Les raisons de votre participation au congrès national ?

La qualité des travaux et la pertinence des thèmes sont unanimement reconnues par les notaires interrogés, c’est la raison essentielle de leur participation aux congrès. Ils y voient une source d’information (85%) et de formation (46%). Pour 83% de notre panel, les congrès nationaux sont également l’occasion de rencontrer des confrères et des fournisseurs. La proximité du lieu et son attrait touristique sont pris en considération par 29% des notaires interrogés.

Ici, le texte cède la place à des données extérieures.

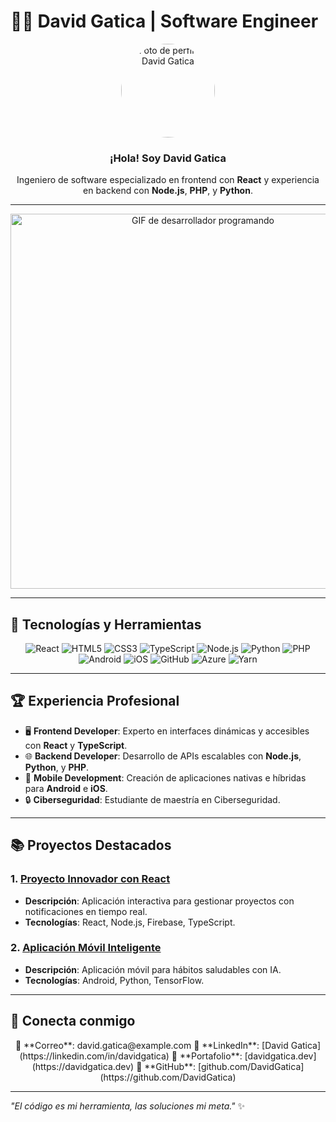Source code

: # 👨‍💻 David Gatica | Software Engineer  

<div align="center">
  <img src="https://via.placeholder.com/150" alt="Foto de perfil de David Gatica" width="150" style="border-radius: 50%;">
  <h3>¡Hola! Soy David Gatica</h3>
  <p>Ingeniero de software especializado en frontend con <strong>React</strong> y experiencia en backend con <strong>Node.js</strong>, <strong>PHP</strong>, y <strong>Python</strong>.</p>
</div>

---

<div align="center">
  <img src="https://media.giphy.com/media/qgQUggAC3Pfv687qPC/giphy.gif" alt="GIF de desarrollador programando" width="600">
</div>

---

## 🚀 Tecnologías y Herramientas  

<div align="center">
  <!-- Frontend -->
  <img src="https://img.shields.io/badge/-React-61DAFB?logo=react&logoColor=white&style=for-the-badge" alt="React">
  <img src="https://img.shields.io/badge/-HTML5-E34F26?logo=html5&logoColor=white&style=for-the-badge" alt="HTML5">
  <img src="https://img.shields.io/badge/-CSS3-1572B6?logo=css3&logoColor=white&style=for-the-badge" alt="CSS3">
  <img src="https://img.shields.io/badge/-TypeScript-3178C6?logo=typescript&logoColor=white&style=for-the-badge" alt="TypeScript">
  
  <!-- Backend -->
  <img src="https://img.shields.io/badge/-Node.js-339933?logo=node.js&logoColor=white&style=for-the-badge" alt="Node.js">
  <img src="https://img.shields.io/badge/-Python-3776AB?logo=python&logoColor=white&style=for-the-badge" alt="Python">
  <img src="https://img.shields.io/badge/-PHP-777BB4?logo=php&logoColor=white&style=for-the-badge" alt="PHP">

  <!-- Mobile Development -->
  <img src="https://img.shields.io/badge/-Android-3DDC84?logo=android&logoColor=white&style=for-the-badge" alt="Android">
  <img src="https://img.shields.io/badge/-iOS-000000?logo=apple&logoColor=white&style=for-the-badge" alt="iOS">
  
  <!-- DevOps -->
  <img src="https://img.shields.io/badge/-GitHub-181717?logo=github&logoColor=white&style=for-the-badge" alt="GitHub">
  <img src="https://img.shields.io/badge/-Azure-0078D4?logo=microsoftazure&logoColor=white&style=for-the-badge" alt="Azure">
  <img src="https://img.shields.io/badge/-Yarn-2C8EBB?logo=yarn&logoColor=white&style=for-the-badge" alt="Yarn">
</div>

---

## 🏆 Experiencia Profesional  

- 🖥️ **Frontend Developer**: Experto en interfaces dinámicas y accesibles con **React** y **TypeScript**.  
- 🌐 **Backend Developer**: Desarrollo de APIs escalables con **Node.js**, **Python**, y **PHP**.  
- 📱 **Mobile Development**: Creación de aplicaciones nativas e híbridas para **Android** e **iOS**.  
- 🔒 **Ciberseguridad**: Estudiante de maestría en Ciberseguridad.  

---

## 📚 Proyectos Destacados  

### **1. [Proyecto Innovador con React](#)**  
- **Descripción**: Aplicación interactiva para gestionar proyectos con notificaciones en tiempo real.  
- **Tecnologías**: React, Node.js, Firebase, TypeScript.  

### **2. [Aplicación Móvil Inteligente](#)**  
- **Descripción**: Aplicación móvil para hábitos saludables con IA.  
- **Tecnologías**: Android, Python, TensorFlow.  

---

## 🌟 Conecta conmigo  

<div align="center">
  📧 **Correo**: david.gatica@example.com  
  💼 **LinkedIn**: [David Gatica](https://linkedin.com/in/davidgatica)  
  📂 **Portafolio**: [davidgatica.dev](https://davidgatica.dev)  
  🐙 **GitHub**: [github.com/DavidGatica](https://github.com/DavidGatica)  
</div>

---

_"El código es mi herramienta, las soluciones mi meta."_ ✨  

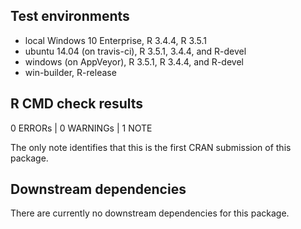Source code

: ## Test environments
* local Windows 10 Enterprise, R 3.4.4, R 3.5.1
* ubuntu 14.04 (on travis-ci), R 3.5.1, 3.4.4, and R-devel
* windows (on AppVeyor), R 3.5.1, R 3.4.4, and R-devel
* win-builder, R-release

## R CMD check results

0 ERRORs | 0 WARNINGs | 1 NOTE

The only note identifies that this is the first CRAN submission of this package.

## Downstream dependencies
There are currently no downstream dependencies for this package.
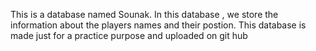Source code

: This is a database named Sounak. In this database , we store the information about the players names and their postion.
This database is made just for a practice purpose and uploaded on git hub
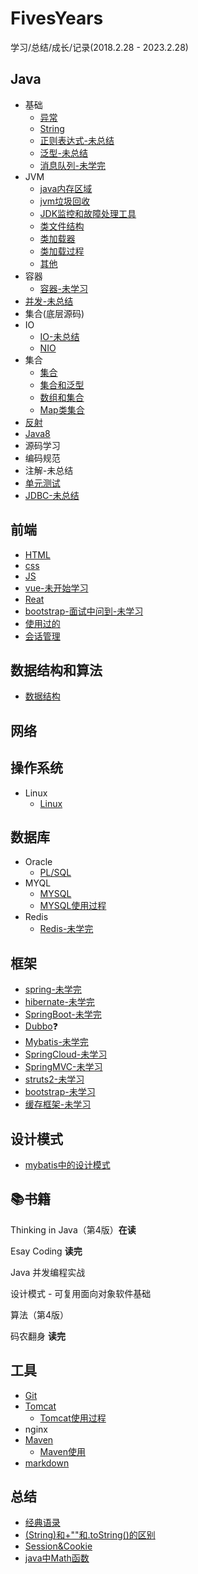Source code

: # FivesYears
学习/总结/成长/记录(2018.2.28 - 2023.2.28)

## Java
- 基础
	- [异常](https://github.com/helloGitHubQ/FivesYears/blob/master/docs/base/Exception.md "异常")
	- [String](https://github.com/helloGitHubQ/FivesYears/blob/master/docs/base/String.md "String")
	- [正则表达式-未总结](https://github.com/helloGitHubQ/FivesYears/blob/master/docs/base/regex.md "正则")
	- [泛型-未总结](https://github.com/helloGitHubQ/FivesYears/blob/master/docs/base/generics.md)
	- [消息队列-未学完](https://github.com/helloGitHubQ/FiveYears/blob/master/docs/base/messageQueue.md)
- JVM
	- [java内存区域](https://github.com/helloGitHubQ/FivesYears/blob/master/docs/base/jvm/Java%E5%86%85%E5%AD%98%E5%8C%BA%E5%9F%9F.md "java内存区域")
	- [jvm垃圾回收](https://github.com/helloGitHubQ/FivesYears/blob/master/docs/base/jvm/Java%E5%9E%83%E5%9C%BE%E5%9B%9E%E6%94%B6.md "jvm垃圾回收")
	- [JDK监控和故障处理工具](https://github.com/helloGitHubQ/FivesYears/blob/master/docs/base/jvm/JDK%E7%9B%91%E6%8E%A7%E5%92%8C%E6%95%85%E9%9A%9C%E5%A4%84%E7%90%86%E5%B7%A5%E5%85%B7.md "JDK监控和故障处理工具")
	- [类文件结构](https://github.com/helloGitHubQ/FivesYears/blob/master/docs/base/jvm/%E7%B1%BB%E6%96%87%E4%BB%B6%E7%BB%93%E6%9E%84.md "类文件结构")
	- [类加载器](https://github.com/helloGitHubQ/FivesYears/blob/master/docs/base/jvm/%E7%B1%BB%E5%8A%A0%E8%BD%BD%E5%99%A8.md "类加载器")
	- [类加载过程](https://github.com/helloGitHubQ/FivesYears/blob/master/docs/base/jvm/%E7%B1%BB%E5%8A%A0%E8%BD%BD%E8%BF%87%E7%A8%8B.md "类加载过程")
	- [其他](https://github.com/helloGitHubQ/FiveYears/blob/master/docs/base/jvm/other.md "其他")
- 容器
	- [容器-未学习](https://github.com/helloGitHubQ/FiveYears/blob/master/docs/base/%E5%AE%B9%E5%99%A8.md)
- [并发-未总结](https://github.com/helloGitHubQ/FiveYears/blob/master/docs/base/Concurrency.md)
- 集合(底层源码)
- IO
	- [IO-未总结](https://github.com/helloGitHubQ/FiveYears/blob/master/docs/base/io.md)
	- [NIO](https://github.com/helloGitHubQ/FiveYears/blob/master/docs/base/nio.md)
- 集合
	- [集合](https://github.com/helloGitHubQ/FiveYears/blob/master/docs/base/collection/collection.md)
	- [集合和泛型](https://github.com/helloGitHubQ/FiveYears/blob/master/docs/base/collection/collectionGenerics.md)
	- [数组和集合](https://github.com/helloGitHubQ/FiveYears/blob/master/docs/base/collection/collectionLlist.md)
	- [Map类集合](https://github.com/helloGitHubQ/FiveYears/blob/master/docs/base/collection/map.md)
- [反射](https://github.com/helloGitHubQ/FiveYears/blob/master/docs/base/Reflect.md)
- [Java8](https://github.com/helloGitHubQ/FiveYears/blob/master/docs/base/java8/java8.md)
- 源码学习
- 编码规范
- 注解-未总结
- [单元测试](https://github.com/helloGitHubQ/FiveYears/tree/master/docs/base/UnitTest.md)
- [JDBC-未总结](https://github.com/helloGitHubQ/FivesYears/blob/master/docs/database/JDBC.md "JDBC")

## 前端
- [HTML](https://github.com/helloGitHubQ/FivesYears/blob/master/docs/web/html/html.md)
- [css](https://github.com/helloGitHubQ/FivesYears/blob/master/docs/web/css/css.md)
- [JS](https://github.com/helloGitHubQ/FivesYears/blob/master/docs/web/js/JavaScript.md)
- [vue-未开始学习](https://github.com/helloGitHubQ/FivesYears/blob/master/docs/web/vue/vue.md)
- [Reat](https://github.com/helloGitHubQ/FivesYears/blob/master/docs/web/reat/reat.md)
- [bootstrap-面试中问到-未学习](https://github.com/helloGitHubQ/FiveYears/blob/master/docs/web/bootsrap.md)
- [使用过的](https://github.com/helloGitHubQ/FivesYears/blob/master/docs/web/used.md)
- [会话管理](https://github.com/helloGitHubQ/FivesYears/blob/master/docs/web/session.md)
## 数据结构和算法
- [数据结构](https://github.com/helloGitHubQ/FivesYears/blob/master/docs/dataStructure/DataStructure.md)

## 网络
## 操作系统
- Linux
	- [Linux](https://github.com/helloGitHubQ/FiveYears/blob/master/docs/os/Linux.md) 
## 数据库
- Oracle
	- [PL/SQL](https://github.com/helloGitHubQ/FivesYears/blob/master/docs/database/DataBase.md "database") 
- MYQL
	- [MYSQL](https://github.com/helloGitHubQ/FivesYears/blob/master/docs/database/MYSQL.md "MYSQL")
	- [MYSQL使用过程](https://github.com/helloGitHubQ/FivesYears/blob/master/docs/database/MYSQL_use.md "MYSQL使用过程")
- Redis
	- [Redis-未学完](https://github.com/helloGitHubQ/FiveYears/blob/master/docs/database/NoSql/redis.md) 
## 框架
- [spring-未学完](https://github.com/helloGitHubQ/FiveYears/blob/master/docs/frame/spring.md)
- [hibernate-未学完](https://github.com/helloGitHubQ/FiveYears/blob/master/docs/frame/hibernate.md)
- [SpringBoot-未学完](https://github.com/helloGitHubQ/FiveYears/blob/master/docs/frame/SpringBoot/SpringBoot.md)
- [Dubbo](https://github.com/helloGitHubQ/FiveYears/blob/master/docs/frame/Dubbo.md):question:
- [Mybatis-未学完](https://github.com/helloGitHubQ/FiveYears/blob/master/docs/frame/Mybatis/Mybatis.md)
- [SpringCloud-未学习](https://github.com/helloGitHubQ/FiveYears/blob/master/docs/frame/SpringCloud.md)
- [SpringMVC-未学习](https://github.com/helloGitHubQ/FiveYears/blob/master/docs/frame/SpringMVC.md)
- [struts2-未学习](https://github.com/helloGitHubQ/FiveYears/blob/master/docs/frame/struts2.md)
- [bootstrap-未学习](https://github.com/helloGitHubQ/FiveYears/blob/master/docs/frame/bootstrap.md)
- [缓存框架-未学习](https://github.com/helloGitHubQ/FiveYears/blob/master/docs/frame/cacheFramework.md)
## 设计模式

- [mybatis中的设计模式](https://github.com/helloGitHubQ/FiveYears/blob/master/docs/designPatterns/mybatis.md)

## :books:书籍
Thinking in Java（第4版）**在读**

Esay Coding **读完**

Java 并发编程实战

设计模式 - 可复用面向对象软件基础

算法（第4版）

码农翻身 **读完**

## 工具
- [Git](https://github.com/helloGitHubQ/FivesYears/blob/master/docs/tools/Git.md "Git")
- [Tomcat](https://github.com/helloGitHubQ/FiveYears/blob/master/docs/tools/tomcat.md)
  - [Tomcat使用过程](https://github.com/helloGitHubQ/FiveYears/blob/master/docs/tools/Tomcat-use.md)
- nginx
- [Maven](https://github.com/helloGitHubQ/FiveYears/blob/master/docs/tools/Maven.md)
  - [Maven使用](https://github.com/helloGitHubQ/FiveYears/blob/master/docs/tools/Maven-use.md)
- [markdown](https://github.com/helloGitHubQ/FiveYears/blob/master/docs/tools/markdown.md)
## 总结
- [经典语录](https://github.com/helloGitHubQ/FivesYears/blob/master/docs/summary/ClassicQuotation.md "经典语录")
- [(String)和+""和.toString()的区别](https://github.com/helloGitHubQ/FivesYears/blob/master/docs/summary/String%E8%BD%AC%E6%8D%A2%E6%AF%94%E8%BE%83.md)
- [Session&Cookie](https://github.com/helloGitHubQ/FivesYears/blob/master/docs/summary/sessionCookie.md "sessionCookie")
- [java中Math函数](https://github.com/helloGitHubQ/FiveYears/blob/master/docs/summary/Math.md)

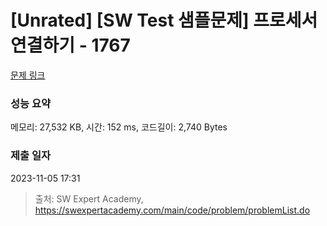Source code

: # [Unrated] [SW Test 샘플문제] 프로세서 연결하기 - 1767 

[문제 링크](https://swexpertacademy.com/main/code/problem/problemDetail.do?contestProbId=AV4suNtaXFEDFAUf) 

### 성능 요약

메모리: 27,532 KB, 시간: 152 ms, 코드길이: 2,740 Bytes

### 제출 일자

2023-11-05 17:31



> 출처: SW Expert Academy, https://swexpertacademy.com/main/code/problem/problemList.do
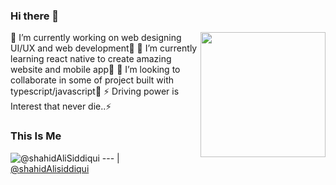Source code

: ### Hi there 👋
<img align='right' src='https://user-images.githubusercontent.com/5713670/87202985-820dcb80-c2b6-11ea-9f56-7ec461c497c3.gif' width='200"'>


🔭 I’m currently working on web designing UI/UX and web development🔭
🌱 I’m currently learning react native  to  create amazing website and mobile app🌱
👯 I’m looking to collaborate in some of project built with typescript/javascript👯
⚡ Driving power is Interest that never die..⚡

### This Is Me

![@shahidAliSiddiqui](https://avatars1.githubusercontent.com/u/56132385?s=400&u=c9ce0e8b1d1549cfc45682f5c3ff1e1e5813f72d&v=4)
--- | 
[@shahidAlisiddiqui](https://shahidsiddiqui786.github.io/portfolio/)  
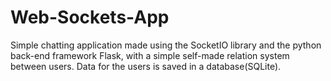 # Web-Sockets-App
Simple chatting application made using the SocketIO library and the python back-end framework Flask, with a simple self-made relation system between users. Data for the users is saved in a database(SQLite). 

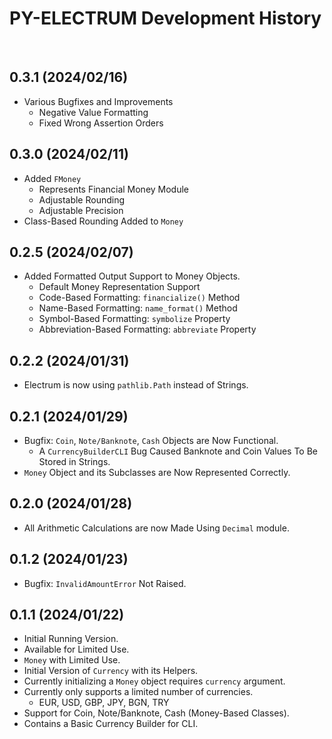 # PY-ELECTRUM Development History

<br>

## 0.3.1 (2024/02/16)

- Various Bugfixes and Improvements
    - Negative Value Formatting
    - Fixed Wrong Assertion Orders

## 0.3.0 (2024/02/11)

- Added `FMoney`
    - Represents Financial Money Module
    - Adjustable Rounding
    - Adjustable Precision
- Class-Based Rounding Added to `Money`

## 0.2.5 (2024/02/07)

- Added Formatted Output Support to Money Objects.
    - Default Money Representation Support
    - Code-Based Formatting: `financialize()` Method
    - Name-Based Formatting: `name_format()` Method
    - Symbol-Based Formatting: `symbolize` Property
    - Abbreviation-Based Formatting: `abbreviate` Property

## 0.2.2 (2024/01/31)

- Electrum is now using `pathlib.Path` instead of Strings.

## 0.2.1 (2024/01/29)

- Bugfix: `Coin`, `Note/Banknote`, `Cash` Objects are Now Functional.
    - A `CurrencyBuilderCLI` Bug Caused Banknote and Coin Values To Be Stored in Strings.
- `Money` Object and its Subclasses are Now Represented Correctly.

## 0.2.0 (2024/01/28)

- All Arithmetic Calculations are now Made Using `Decimal` module.

## 0.1.2 (2024/01/23)

- Bugfix: `InvalidAmountError` Not Raised.

## 0.1.1 (2024/01/22)

- Initial Running Version.
- Available for Limited Use.
- `Money` with Limited Use.
- Initial Version of `Currency` with its Helpers.
- Currently initializing a `Money` object requires `currency` argument.
- Currently only supports a limited number of currencies.
    - EUR, USD, GBP, JPY, BGN, TRY
- Support for Coin, Note/Banknote, Cash (Money-Based Classes).
- Contains a Basic Currency Builder for CLI.
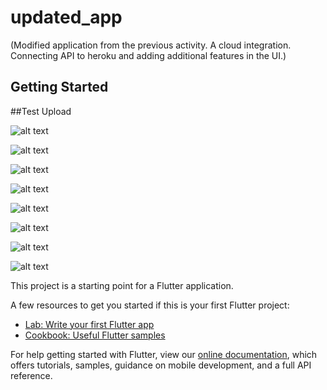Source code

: # updated_app

(Modified application from the previous activity. A cloud integration. Connecting API to heroku and adding additional features in the UI.)

## Getting Started

##Test Upload 


![alt text](https://github.com/AY2020-2021-CpE-OJT/ALVAREZ-TASK004/blob/main/appimages/add.png?raw=true)


![alt text](https://github.com/AY2020-2021-CpE-OJT/ALVAREZ-TASK004/blob/main/appimages/contacts.png?raw=true)


![alt text](https://github.com/AY2020-2021-CpE-OJT/ALVAREZ-TASK004/blob/main/appimages/success.png?raw=true)


![alt text](https://github.com/AY2020-2021-CpE-OJT/ALVAREZ-TASK004/blob/main/appimages/refresh.png?raw=true)


![alt text](https://github.com/AY2020-2021-CpE-OJT/ALVAREZ-TASK004/blob/main/appimages/delete.png?raw=true)


![alt text](https://github.com/AY2020-2021-CpE-OJT/ALVAREZ-TASK004/blob/main/appimages/deleted.png?raw=true)


![alt text](https://github.com/AY2020-2021-CpE-OJT/ALVAREZ-TASK004/blob/main/appimages/update.png?raw=true)


![alt text](https://github.com/AY2020-2021-CpE-OJT/ALVAREZ-TASK004/blob/main/appimages/upsuccess.png?raw=true)


This project is a starting point for a Flutter application.

A few resources to get you started if this is your first Flutter project:

- [Lab: Write your first Flutter app](https://flutter.dev/docs/get-started/codelab)
- [Cookbook: Useful Flutter samples](https://flutter.dev/docs/cookbook)

For help getting started with Flutter, view our
[online documentation](https://flutter.dev/docs), which offers tutorials,
samples, guidance on mobile development, and a full API reference.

À noter : Parmi ceux qui n’assistent pas aux congrès, un peu moins de la moitié (41%) évoque le manque de temps. Enfin, quelques-uns déplorent les coûts d’inscription. Toutefois, si 17% estiment que le montant de l’inscription au congrès national est trop élevé, ils sont 57% à le trouver satisfaisant, voire très satisfaisant.

 

Pour des congrès plus politiques ? -> NON : 71%

La majorité de notre panel n’est pas favorable à une orientation plus politique. « Nous sommes des juristes, pas des politiciens » écrit Guy Bannay (Savoie), « le thème doit rester professionnel » poursuit Vincent Cavalié (Hérault). « La neutralité du notariat doit demeurer » renchérit Philippe Saget (Manche), qui nous fait part, toutefois, d’une impression de redite dans le choix des thèmes. En Haute-Marne, Philippe Gillet appelle de ses vœux un congrès sur un thème relatif au monde rural (l’entreprise agricole, les baux ruraux…) tandis qu’un de ses confrères de l’Ain aimerait que soient abordés des sujets internes à la profession comme le management ou la gestion de l’office. Une petite minorité (19%) verrait d’un assez bon œil une orientation plus « politique ». Toutefois, pour Gabriel Nallet (Hérault), ce sont surtout des sujets « plus citoyens » qui doivent être abordés, à l’instar de celui retenu, cette année, à Strasbourg, par Jacques Combret (« Les personnes vulnérables »). « Le thème de ce congrès est excellent. Le notariat doit innover et partager ses compétences au service de tous » écrit-il. L’avenir de la profession, le notaire chef d’entreprise, la défense du consommateur, le notariat face aux lawyers ou encore face à son environnement européen sont autant de sujets, parfois abordés lors de précédents congrès (du MJN notamment) ou lors des dernières sessions de l’Assemblée de Liaison, sur lesquels les notaires interrogés aimeraient voir mener une réflexion… Seront-ils entendus ?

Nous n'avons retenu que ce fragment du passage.